Il est 17h30 et la nuit tombe. Le capitaine Lhuillier a trouvé un clairon dans la 3e compagnie. Il s’appelle Pierre Sellier. Il a 26 ans. Il est caporal et chef de clique du bataillon. Il se rend sans tarder au carrefour de la route d’Haudroy.

 

Il est 18h00 et la nuit est pluvieuse et froide. Le sous-lieutenant Thibault, qui continue son va-et-vient entre le P.C. allemand de Loarouilles et les lignes françaises, aperçoit une puissante voiture allemande, portant un drapeau blanc. C’est une automobile chargée de préparer la route, en retirant, au besoin, les mines qui viennent d’y être posées.

 

Entretemps, dans la forêt de Compiègne qui frémit sous la pluie de novembre, les cinq voitures du train du maréchal Foch arrivent sur l’une des deux voies qui, partant de la petite gare de Rethondes, à la corne nord de la forêt de Compiègne, aboutissent à un emplacement de calme, de silence et d’isolement.

 

Il est 18h27 et le train du maréchal Foch s’immobilise dans un long grincement. A Berlin il est 19h27 et un ultimatum est lancé par la Social-Démocratie pour le lendemain midi le 8 novembre : l’abdication de l’Empereur Guillaume II et la renonciation de Prince héritier au trône. Ceci entraînerait, évidemment, la démission du Chancelier allemand le Prince Max de Bade.   

 

Les cinq voitures de marque Benz et Mercedes de la mission allemande poursuivent leur route tant bien que mal. Leur progression devient de plus en plus difficile à mesure qu’elles approchent du front. La première voiture est celle du capitaine Schaube et du sous-officier Zobrowsky. La deuxième voiture est occupée par le secrétaire d’Etat Erzberger, le comte Oberndorff et le général von Winterfeldt. La troisième et la quatrième par les autres membres de la commission d’armistice. Elles ont toutes leurs feux allumés. La cinquième et dernière voiture, qui ne contient que les bagages, roule tous feux éteints.

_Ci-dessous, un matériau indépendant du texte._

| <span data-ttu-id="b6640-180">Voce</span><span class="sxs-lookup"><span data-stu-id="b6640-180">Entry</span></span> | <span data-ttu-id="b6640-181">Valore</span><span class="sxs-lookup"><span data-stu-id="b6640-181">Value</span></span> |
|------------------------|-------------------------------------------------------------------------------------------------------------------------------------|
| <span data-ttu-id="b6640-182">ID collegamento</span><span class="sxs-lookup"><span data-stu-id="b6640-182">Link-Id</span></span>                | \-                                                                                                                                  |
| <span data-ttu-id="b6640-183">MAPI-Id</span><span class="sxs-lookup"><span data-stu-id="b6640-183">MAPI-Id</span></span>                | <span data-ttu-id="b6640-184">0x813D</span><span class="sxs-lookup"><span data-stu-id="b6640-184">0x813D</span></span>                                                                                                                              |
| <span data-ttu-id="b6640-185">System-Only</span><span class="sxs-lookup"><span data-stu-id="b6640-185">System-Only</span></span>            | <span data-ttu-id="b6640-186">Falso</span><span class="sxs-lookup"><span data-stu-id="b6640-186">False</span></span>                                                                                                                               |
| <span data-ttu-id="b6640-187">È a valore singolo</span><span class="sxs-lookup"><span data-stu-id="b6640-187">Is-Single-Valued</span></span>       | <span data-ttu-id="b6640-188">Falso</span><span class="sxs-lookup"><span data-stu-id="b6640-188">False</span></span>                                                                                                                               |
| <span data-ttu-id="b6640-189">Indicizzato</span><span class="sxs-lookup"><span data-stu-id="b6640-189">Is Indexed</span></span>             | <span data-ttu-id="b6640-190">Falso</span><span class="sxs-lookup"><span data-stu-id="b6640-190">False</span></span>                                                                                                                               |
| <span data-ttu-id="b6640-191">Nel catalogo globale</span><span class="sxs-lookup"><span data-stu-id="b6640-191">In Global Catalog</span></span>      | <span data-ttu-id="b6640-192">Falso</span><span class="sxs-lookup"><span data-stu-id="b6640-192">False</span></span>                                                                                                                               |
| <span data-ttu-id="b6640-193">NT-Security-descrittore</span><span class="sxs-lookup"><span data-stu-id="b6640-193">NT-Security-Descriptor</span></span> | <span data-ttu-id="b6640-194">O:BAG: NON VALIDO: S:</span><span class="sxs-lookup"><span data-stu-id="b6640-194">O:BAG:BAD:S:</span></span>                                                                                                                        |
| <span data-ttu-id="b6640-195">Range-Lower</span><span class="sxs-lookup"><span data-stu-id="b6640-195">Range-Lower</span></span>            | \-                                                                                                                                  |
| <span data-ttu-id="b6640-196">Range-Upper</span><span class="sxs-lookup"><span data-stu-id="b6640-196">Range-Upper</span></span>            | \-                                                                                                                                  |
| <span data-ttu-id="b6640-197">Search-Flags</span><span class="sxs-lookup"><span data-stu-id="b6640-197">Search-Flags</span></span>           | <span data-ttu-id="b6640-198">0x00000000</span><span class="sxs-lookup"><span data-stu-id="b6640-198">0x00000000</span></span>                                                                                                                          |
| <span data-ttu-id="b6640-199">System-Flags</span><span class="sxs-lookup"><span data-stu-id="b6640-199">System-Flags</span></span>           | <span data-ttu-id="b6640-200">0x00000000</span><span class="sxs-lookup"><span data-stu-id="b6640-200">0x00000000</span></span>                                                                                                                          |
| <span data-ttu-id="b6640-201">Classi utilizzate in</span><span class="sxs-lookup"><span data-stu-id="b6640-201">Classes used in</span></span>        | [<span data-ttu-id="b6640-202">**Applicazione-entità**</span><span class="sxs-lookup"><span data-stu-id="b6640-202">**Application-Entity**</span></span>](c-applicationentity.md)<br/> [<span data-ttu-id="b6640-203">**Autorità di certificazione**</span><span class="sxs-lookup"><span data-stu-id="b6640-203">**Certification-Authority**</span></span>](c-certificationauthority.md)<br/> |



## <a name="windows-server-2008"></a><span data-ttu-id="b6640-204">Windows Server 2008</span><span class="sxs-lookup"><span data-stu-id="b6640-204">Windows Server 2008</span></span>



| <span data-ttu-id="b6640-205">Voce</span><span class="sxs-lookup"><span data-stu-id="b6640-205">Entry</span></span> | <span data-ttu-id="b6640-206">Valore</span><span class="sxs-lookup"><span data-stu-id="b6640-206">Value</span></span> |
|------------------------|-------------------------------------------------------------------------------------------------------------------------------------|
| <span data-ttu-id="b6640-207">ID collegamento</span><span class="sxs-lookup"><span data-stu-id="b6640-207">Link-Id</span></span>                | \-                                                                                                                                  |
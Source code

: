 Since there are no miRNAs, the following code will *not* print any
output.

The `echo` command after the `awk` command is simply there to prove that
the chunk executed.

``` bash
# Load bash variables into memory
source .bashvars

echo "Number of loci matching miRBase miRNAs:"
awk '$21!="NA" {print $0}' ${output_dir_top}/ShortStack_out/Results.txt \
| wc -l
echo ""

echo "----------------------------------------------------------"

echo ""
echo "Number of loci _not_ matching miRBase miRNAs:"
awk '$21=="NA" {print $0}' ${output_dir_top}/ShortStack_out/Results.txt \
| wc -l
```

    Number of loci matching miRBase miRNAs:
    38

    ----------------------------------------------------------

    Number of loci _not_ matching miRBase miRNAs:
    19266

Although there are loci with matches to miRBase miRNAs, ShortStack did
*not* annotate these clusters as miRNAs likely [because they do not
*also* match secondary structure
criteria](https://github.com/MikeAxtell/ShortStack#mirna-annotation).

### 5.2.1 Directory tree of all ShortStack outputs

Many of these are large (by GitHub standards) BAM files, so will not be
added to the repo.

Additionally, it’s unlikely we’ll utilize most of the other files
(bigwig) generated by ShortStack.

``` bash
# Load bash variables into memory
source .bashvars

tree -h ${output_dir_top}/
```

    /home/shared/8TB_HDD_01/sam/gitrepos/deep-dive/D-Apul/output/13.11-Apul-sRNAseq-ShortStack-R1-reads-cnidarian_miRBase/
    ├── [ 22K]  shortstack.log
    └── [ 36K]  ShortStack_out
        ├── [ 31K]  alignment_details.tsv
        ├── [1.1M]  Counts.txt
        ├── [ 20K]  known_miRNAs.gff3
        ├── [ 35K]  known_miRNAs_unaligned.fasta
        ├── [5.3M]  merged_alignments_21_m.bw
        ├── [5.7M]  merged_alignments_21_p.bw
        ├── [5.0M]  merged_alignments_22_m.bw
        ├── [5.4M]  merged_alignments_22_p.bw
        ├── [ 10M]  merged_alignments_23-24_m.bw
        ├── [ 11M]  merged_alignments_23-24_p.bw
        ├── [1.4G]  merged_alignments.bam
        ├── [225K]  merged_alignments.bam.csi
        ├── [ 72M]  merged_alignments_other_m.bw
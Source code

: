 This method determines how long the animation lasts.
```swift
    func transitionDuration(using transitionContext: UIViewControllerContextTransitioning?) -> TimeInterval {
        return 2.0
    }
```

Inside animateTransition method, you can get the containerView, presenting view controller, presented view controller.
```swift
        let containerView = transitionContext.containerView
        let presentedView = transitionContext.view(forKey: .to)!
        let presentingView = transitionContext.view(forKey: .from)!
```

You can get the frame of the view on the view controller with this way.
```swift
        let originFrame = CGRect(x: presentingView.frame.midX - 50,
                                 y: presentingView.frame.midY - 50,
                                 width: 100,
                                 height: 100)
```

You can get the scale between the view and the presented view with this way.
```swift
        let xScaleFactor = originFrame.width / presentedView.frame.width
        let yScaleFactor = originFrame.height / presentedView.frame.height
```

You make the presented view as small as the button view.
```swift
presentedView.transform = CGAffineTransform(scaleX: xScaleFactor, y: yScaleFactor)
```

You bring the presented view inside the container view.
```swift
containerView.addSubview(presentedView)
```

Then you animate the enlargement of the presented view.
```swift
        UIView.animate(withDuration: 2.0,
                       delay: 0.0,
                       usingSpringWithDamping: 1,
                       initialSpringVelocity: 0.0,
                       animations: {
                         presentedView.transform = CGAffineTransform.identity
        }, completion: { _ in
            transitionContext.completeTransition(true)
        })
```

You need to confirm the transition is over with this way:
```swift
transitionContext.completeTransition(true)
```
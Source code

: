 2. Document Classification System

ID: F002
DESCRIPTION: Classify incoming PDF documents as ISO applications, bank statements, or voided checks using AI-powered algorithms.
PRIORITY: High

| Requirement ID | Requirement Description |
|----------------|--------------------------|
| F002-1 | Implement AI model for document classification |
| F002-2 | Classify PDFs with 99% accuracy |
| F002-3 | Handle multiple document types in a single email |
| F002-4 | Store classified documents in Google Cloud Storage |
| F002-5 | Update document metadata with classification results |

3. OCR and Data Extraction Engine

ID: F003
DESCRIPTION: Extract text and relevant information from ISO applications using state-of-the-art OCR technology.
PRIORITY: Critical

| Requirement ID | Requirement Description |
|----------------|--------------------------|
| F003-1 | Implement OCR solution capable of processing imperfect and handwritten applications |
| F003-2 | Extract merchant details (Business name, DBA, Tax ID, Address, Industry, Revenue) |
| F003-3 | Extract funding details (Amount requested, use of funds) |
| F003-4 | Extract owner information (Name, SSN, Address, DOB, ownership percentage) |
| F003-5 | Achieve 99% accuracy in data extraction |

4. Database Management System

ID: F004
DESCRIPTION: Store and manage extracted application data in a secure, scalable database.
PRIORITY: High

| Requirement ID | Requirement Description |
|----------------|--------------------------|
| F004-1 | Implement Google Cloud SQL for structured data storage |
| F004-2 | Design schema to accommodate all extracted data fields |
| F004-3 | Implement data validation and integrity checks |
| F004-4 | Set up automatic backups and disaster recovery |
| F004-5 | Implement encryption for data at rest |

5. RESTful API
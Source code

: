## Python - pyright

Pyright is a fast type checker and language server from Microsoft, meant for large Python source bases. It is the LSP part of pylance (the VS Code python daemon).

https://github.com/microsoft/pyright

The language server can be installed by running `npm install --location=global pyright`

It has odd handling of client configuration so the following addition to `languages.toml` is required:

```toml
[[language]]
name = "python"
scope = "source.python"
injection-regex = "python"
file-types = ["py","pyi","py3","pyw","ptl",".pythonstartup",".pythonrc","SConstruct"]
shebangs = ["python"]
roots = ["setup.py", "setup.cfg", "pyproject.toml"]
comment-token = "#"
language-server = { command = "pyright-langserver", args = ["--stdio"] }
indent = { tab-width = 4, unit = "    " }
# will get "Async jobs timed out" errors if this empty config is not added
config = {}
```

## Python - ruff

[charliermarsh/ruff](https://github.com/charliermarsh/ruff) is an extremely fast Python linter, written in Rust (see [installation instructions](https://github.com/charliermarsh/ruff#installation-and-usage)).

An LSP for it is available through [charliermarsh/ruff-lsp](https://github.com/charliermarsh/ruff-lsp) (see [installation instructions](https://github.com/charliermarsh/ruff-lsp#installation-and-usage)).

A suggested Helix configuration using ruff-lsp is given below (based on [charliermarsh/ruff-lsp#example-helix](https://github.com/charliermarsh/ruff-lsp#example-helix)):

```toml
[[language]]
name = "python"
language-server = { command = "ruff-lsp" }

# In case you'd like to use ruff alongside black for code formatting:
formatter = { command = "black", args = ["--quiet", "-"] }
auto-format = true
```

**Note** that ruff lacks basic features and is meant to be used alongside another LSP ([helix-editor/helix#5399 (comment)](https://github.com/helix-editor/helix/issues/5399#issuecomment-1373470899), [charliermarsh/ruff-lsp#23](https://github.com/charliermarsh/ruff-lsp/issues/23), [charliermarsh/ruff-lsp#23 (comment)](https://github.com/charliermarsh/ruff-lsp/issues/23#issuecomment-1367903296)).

Il est 20h00 et si la pluie a cessé, le brouillard s’est levé comme un mur. Le convoi allemand arrive aux avant-postes allemands à Rocquigny, à quelque six kilomètres du carrefour d’Haudroy. Un dernier arrêt avant d’entamer la route vers le premier rendez-vous avec les Français. Cet arrêt permet de prendre en charge le lieutenant von Jacobi. Le sous-officier Zobrowski déploie la nappe blanche et fixe sa lance à l’avant de la première voiture, celle du capitaine Schaube. Zobrowski monte sur le marchepied gauche (car la conduite est à droite !) sa trompette à la main.

 

Il est 20h20. Voilà que commence une page historique ! Le capitaine Sandoz est le premier à découvrir les lumières des voitures allemandes. Il en informe les Français en attente à la ferme Robart. Le trompette sonne l’appel « aux officiers » de la cavalerie allemande. Le lieutenant Hengy s’est muni d’une lampe de poche. Il l’allume et l’éteint alternativement pour faire signe de stopper. Auprès de lui, le capitaine Lhuillier, dans la lumières des phares, lève puis abaisse les bras. 

 

De la première voiture saute le lieutenant von Jacobi qui reconnaît le lieutenant Hengy et lui tend la main. Quand tout le monde est descendu des voitures, les membres de la mission se rangent le long de la route. Le capitaine Lhuillier se porte au-devant d’eux. Le général von Winterfeldt, placé en tête, s’avance à sa rencontre et salue militairement. Le capitaine Lhuillier lui rend son salut et invite la délégation allemande à remonter sans tarder en voiture et de suivre la voiture française qui conduira le convoi au commandant des avant-postes.

 

Le capitaine Lhuillier appelle le caporal Sellier et lui donne l’ordre de sonner de pied ferme, et pour la première fois, le « Cessez-le-feu ». Puis, sur le marchepied de la première voiture, il sonne le garde-à-vous. La sonnerie du caporal Sellier a provoqué une réaction en déclenchant les sonneries des unités voisines. Ainsi, sur l’ensemble du secteur se répercute le « Cessez-le-feu ».

 

Le long du parcours, les soldats français, appuyés sur leurs armes, silencieux, regardent passer le drapeau blanc, éclairé par les phares des voitures qui suivent. Le général Debeney a demandé qu »il n’y ait pas de manifestation hostile. Il n’y en aura pas.                                           

 

Le convoi va s’arrêter pour accuellir le commandant Ducornez qui vient d’arriver avec la voiture qui ouvrira le chemin jusqu’à la villa Pasques à La Capelle. La villa Pasques porte encore sur la façade l’inscription en grandes lettres « Kaiserliche Kreiskommandatur’. A l’arrivée du convoi, le commandant de Bourbon-Busset invite les Allemands à entrer. Dans le grand salon sous le portrait de Napoléon III, il leur apprend qu’il a pour mission de les conduire auprès du maréchal Foch. Le général esprime le désir de présenter les membres de la mission. Le commandant français nomme alors les autres officiers:

 

-         le colonel Garçon, commandant l’infanterie de la 33ème Division

-         les capitaines Pihier et brunet, de l’état-major de la 1ère Armée

-          le commandant Halna du Fretay et les capitaines de Boysson et Blachère, de l’état-major du 31e Corps, envoyés en liaison par le général Toulorge, commandant le Corps

-         le capitaine Taboureau, qui appartient à la section d’information de l’Armée

 

L’entrevue durera une heure, au cours de laquelle les détails du voyage vont être réglés.                                                                                                                                                             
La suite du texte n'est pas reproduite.